Especially in the southern two thirds of Lakes Michigan and Huron, the looped moraines conform with the shoreline of the modern lakes. This is logical, when you consider how moraines are formed. Since glaciers flow by gravity, and are unable to support themselves, the ice initially flowed south down the low central axis of the pre-existing “Green Bay,” “Lake Michigan” and “Lake Huron” lowlands (Fig. 13). As the ice thickened, it flowed, and the glacier expanded further. Moraines left by the ice lobes occupying these lowlands now define the shoreline of the modern lakes.

Moraines are not as prominent along the northern shorelines of Lakes Michigan and Huron. Northern regions are often characterized by rocky shorelines and deep lake basins, an indication that glacial scouring and erosion shaped the basin’s contour.

Glaciers leave Wisconsin –– at least for now

The glacier retreated from the Two Creeks area, just north of Two Rivers, Wis., soon after 11,850 years ago. Says who? What’s the evidence? There are two moraine till deposits exposed in the low bluff along Lake Michigan at Two Creeks. Significantly, a layer of buried logs, tree stumps and pine cones (Fig.15) is found between these till units.

Old Forest
Fig. 15
The Two Creeks Buried Forest
Idealized diagram of the face of the low bluff at the Lake Michigan shoreline near Two Creeks, Wis. Carbon-14 dating determined the wood of the forest bed is 11,750 years to 12,000 years old. A red till overlies the forest bed. This red till contains logs of the buried forest, so it must have been deposited by a readvance of the glacier soon after 11,750 years ago. This was the last readvance of glaciers into Wisconsin.
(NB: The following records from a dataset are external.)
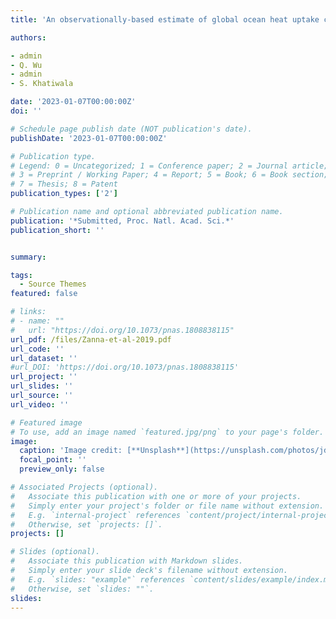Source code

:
 ```yaml
---
title: 'An observationally-based estimate of global ocean heat uptake closes the time-varying global energy budget since 1880' 

authors:

- admin
- Q. Wu
- admin
- S. Khatiwala

date: '2023-01-07T00:00:00Z'
doi: ''

# Schedule page publish date (NOT publication's date).
publishDate: '2023-01-07T00:00:00Z'

# Publication type.
# Legend: 0 = Uncategorized; 1 = Conference paper; 2 = Journal article;
# 3 = Preprint / Working Paper; 4 = Report; 5 = Book; 6 = Book section;
# 7 = Thesis; 8 = Patent
publication_types: ['2']

# Publication name and optional abbreviated publication name.
publication: '*Submitted, Proc. Natl. Acad. Sci.*'
publication_short: ''


summary: 

tags:
  - Source Themes
featured: false

# links:
# - name: ""
#   url: "https://doi.org/10.1073/pnas.1808838115"
url_pdf: /files/Zanna-et-al-2019.pdf
url_code: ''
url_dataset: ''
#url_DOI: 'https://doi.org/10.1073/pnas.1808838115'
url_project: ''
url_slides: ''
url_source: ''
url_video: ''

# Featured image
# To use, add an image named `featured.jpg/png` to your page's folder.
image:
  caption: 'Image credit: [**Unsplash**](https://unsplash.com/photos/jdD8gXaTZsc)'
  focal_point: ''
  preview_only: false

# Associated Projects (optional).
#   Associate this publication with one or more of your projects.
#   Simply enter your project's folder or file name without extension.
#   E.g. `internal-project` references `content/project/internal-project/index.md`.
#   Otherwise, set `projects: []`.
projects: []

# Slides (optional).
#   Associate this publication with Markdown slides.
#   Simply enter your slide deck's filename without extension.
#   E.g. `slides: "example"` references `content/slides/example/index.md`.
#   Otherwise, set `slides: ""`.
slides:
---
```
Figure based on Robert F. Black, 1974, and Dott and Attig, 2004.

Here is the interpretation of this geologic exposure: Initially, spruce grew on the older lower moraine, after a temporary retreat of the glacier between 12,000 and 11,750 years ago exposed the lake bed, allowing vegetation to grow. But the ice sheet re-advanced, blocking the lake’s drainage. Consequently, water in ancestral Lake Michigan rose, drowning the forest. Eventually, the ice advanced further, knocking over dead trees and burying them in the upper clay moraine. The youngest carbon-14 age obtained from the buried logs is 11,850 years. The geologic/glacial relations at Two Creeks are sufficiently compelling that it was one of the first locations to be selected after World War II for the then new carbon-14 dating method. Other carbon-14 dates from buried organic remains found along shorelines farther north indicate that the ice front melted back into Ontario about 10,000 years ago.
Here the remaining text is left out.